This is what India is about

Manoj hatte mich gewarnt: “Tomorrow, Madam, you won‘t get anywhere in Pune – all the streets are going to be jam packed! There‘s going to be a big palkhi.” Ich fragte nach: Was ist denn so ein palkhi? Wem zu Ehren? Und warum? Manoj murmelte etwas von Sant Tukaram, ich dachte: “Häh?” Er konterte mit: “Someone like Sai Baba!” Das verstand ich. Sai Baba ist einer von Indiens berühmtesten selbsternannten Heiligen, ein Wundertätiger.

Aber lebte denn dieser Tukaram noch, kam er persönlich, oder was rechtfertigte den zu erwartenden Menschenauflauf? “No, no, he‘s dead”, sagte Manoj und schüttelte den Kopf. Ein Palkhi könne man nicht erklären, das sei eben ein Palkhi, es gebe nichts Vergleichbares in der westlichen Welt. “Dann müssen wir dahin, Manoj!”, sagte ich und erntete ein zweifelndes Lächeln von der Fahrerseite. Ich sah zufrieden und ein wenig selbstgefällig aus dem Fenster: Das wird schon nicht so schlimm sein, dachte ich mir, eben eine der üblichen indischen Übertreibungen.

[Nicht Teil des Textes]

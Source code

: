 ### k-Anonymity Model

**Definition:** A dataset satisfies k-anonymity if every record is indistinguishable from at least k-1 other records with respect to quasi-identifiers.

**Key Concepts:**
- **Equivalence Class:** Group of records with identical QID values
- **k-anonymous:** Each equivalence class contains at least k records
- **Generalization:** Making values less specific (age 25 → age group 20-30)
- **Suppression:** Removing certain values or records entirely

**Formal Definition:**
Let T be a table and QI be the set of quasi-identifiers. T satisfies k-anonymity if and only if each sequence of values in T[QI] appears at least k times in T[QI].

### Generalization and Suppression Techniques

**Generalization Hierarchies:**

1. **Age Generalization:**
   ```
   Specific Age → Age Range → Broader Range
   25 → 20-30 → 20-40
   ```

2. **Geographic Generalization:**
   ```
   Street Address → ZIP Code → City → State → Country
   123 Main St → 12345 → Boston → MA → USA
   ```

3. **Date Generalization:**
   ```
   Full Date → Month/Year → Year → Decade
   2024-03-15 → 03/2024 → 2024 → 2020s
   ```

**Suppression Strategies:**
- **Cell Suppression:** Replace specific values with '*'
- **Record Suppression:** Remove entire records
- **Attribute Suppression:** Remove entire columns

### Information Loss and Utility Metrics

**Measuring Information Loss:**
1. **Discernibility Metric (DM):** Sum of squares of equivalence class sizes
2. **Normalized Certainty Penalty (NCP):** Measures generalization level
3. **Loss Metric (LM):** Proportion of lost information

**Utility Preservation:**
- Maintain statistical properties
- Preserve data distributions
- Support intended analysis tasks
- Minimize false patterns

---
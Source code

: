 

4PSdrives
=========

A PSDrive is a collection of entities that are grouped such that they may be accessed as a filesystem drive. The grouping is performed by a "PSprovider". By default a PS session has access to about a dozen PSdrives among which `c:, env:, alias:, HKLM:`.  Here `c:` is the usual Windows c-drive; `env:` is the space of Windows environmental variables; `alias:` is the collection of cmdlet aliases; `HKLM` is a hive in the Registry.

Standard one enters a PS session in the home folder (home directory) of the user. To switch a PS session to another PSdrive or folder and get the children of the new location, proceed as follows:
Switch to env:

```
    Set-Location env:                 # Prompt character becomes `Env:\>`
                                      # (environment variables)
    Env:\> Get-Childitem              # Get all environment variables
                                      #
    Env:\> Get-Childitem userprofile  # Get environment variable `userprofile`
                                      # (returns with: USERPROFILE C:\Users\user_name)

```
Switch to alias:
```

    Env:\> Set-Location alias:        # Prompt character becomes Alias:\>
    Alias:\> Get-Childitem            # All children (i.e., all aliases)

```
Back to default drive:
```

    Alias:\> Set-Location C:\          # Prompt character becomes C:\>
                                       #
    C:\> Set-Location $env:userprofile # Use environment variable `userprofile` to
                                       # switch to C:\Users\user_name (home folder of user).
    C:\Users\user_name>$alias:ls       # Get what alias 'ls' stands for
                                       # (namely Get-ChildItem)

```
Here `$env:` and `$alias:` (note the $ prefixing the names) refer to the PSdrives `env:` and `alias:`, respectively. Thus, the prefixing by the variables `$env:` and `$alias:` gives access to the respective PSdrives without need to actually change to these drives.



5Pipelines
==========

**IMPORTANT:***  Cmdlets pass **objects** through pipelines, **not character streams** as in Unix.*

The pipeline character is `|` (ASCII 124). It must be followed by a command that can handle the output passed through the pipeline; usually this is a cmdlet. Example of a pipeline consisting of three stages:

Der nächste Nachmittag kam und mit ihm die Gelegenheit, U. von der Arbeit abzuholen. Sicherheitshalber hatte ich die Kameras, eine Flasche Wasser und zwei Bananen eingepackt – Man weiss ja nie. Ergänzend muss an dieser Stelle gesagt werden, dass U.‘s Büro gerade einmal neun Kilometer entfernt liegt, eigentlich peanuts, die Entfernung.

Wir kamen zweihundert Meter weit. In zwei Stunden. Nichts bewegte sich. Manoj grinste selbstzufrieden, ich verzog mich hinter die ausgebreiteten Seiten der “Indian Express”. Und grinste auch. Heerscharen weißgewanderter Pilger blockierten in großen Zügen alle Einfallstraßen Punes, große orange Stoffbanner schwingend und laut singend. Abwechselnd als Koch-, Schlaf-und Rastplatz genutzte Lastwagen mit allem Hab und Gut der Pilger säumten die Straßenränder, erschöpfte Pilger davor, dahinter, und darauf.

Ich rief U. an: “Du musst Dir einen anderen Transport überlegen, wir schaffen es heute nicht mehr zu Dir”. Dann kam die Gelegenheit, beizudrehen, die Gegenspur war frei! Zurück schafften wir die zweihundert Meter in zehn Minuten, dann schnappte ich mir mein Fahrrad und strampelte in weiteren 15 Minuten durch Abgasschwaden der stehenden Autos ins Zentrum der 700.000 Menschen zählenden Versammlung.

Schließlich erfuhr ich auch den Grund für das Chaos: Jährlich strömen bis zu 400.000 Menschen zur “Ashadi Ekadashi Wari”, einer Art Wallfahrt über eine Strecke von 130 Kilometern, die unter anderem zu Ehren eines der großen Poeten Maharashtras, Sant Tukaram, abgehalten wird. Aha. Nur dass es dieses Mal ein besonderes Datum war: Sant Tukaram wurde nämlich vor genau 400 Jahren, also 1608, geboren. Deshalb die 700.000 Gläubigen, deshalb die blockierten Straßen, deshalb das Chaos.

Aber: Was für ein Herz! Stellt Euch mal vor, bei uns würden am vierhundertsten Geburtstag von, sagen wir z.B. mal Shakespeare, so viele Leute auf die Straße gehen, mit nackten Füßen über hunderte von Kilometern im Matsch pilgern, mit einer Handvoll Reis zu Essen und einem Schlafplatz auf nackter Erde, nur um dem Genie eines großen Mannes zu gedenken, ihn zu Ehren, ihn zu feiern – Ohne Alkohol, ohne Shit oder andere seligmachende Drogen, nur gefeuert von der eigenen Hingabe, der eigenen Liebe zu einem der Großen von Ihnen, der es gewagt hat, als Shukra, also einem Angehörigen der untersten Kaste, religiöse Gedichte in Marathi zu schreiben, und der damit die Volksseele nährte, die sonst darbte, denn Gedichte, mein Gott Schreiben, war damals allein den Brahmanen vorbehalten, die ihn dafür hassten. Das Volk aber liebte ihn. Und liebt ihn noch heute, glühend. Unglaublich. That‘s India.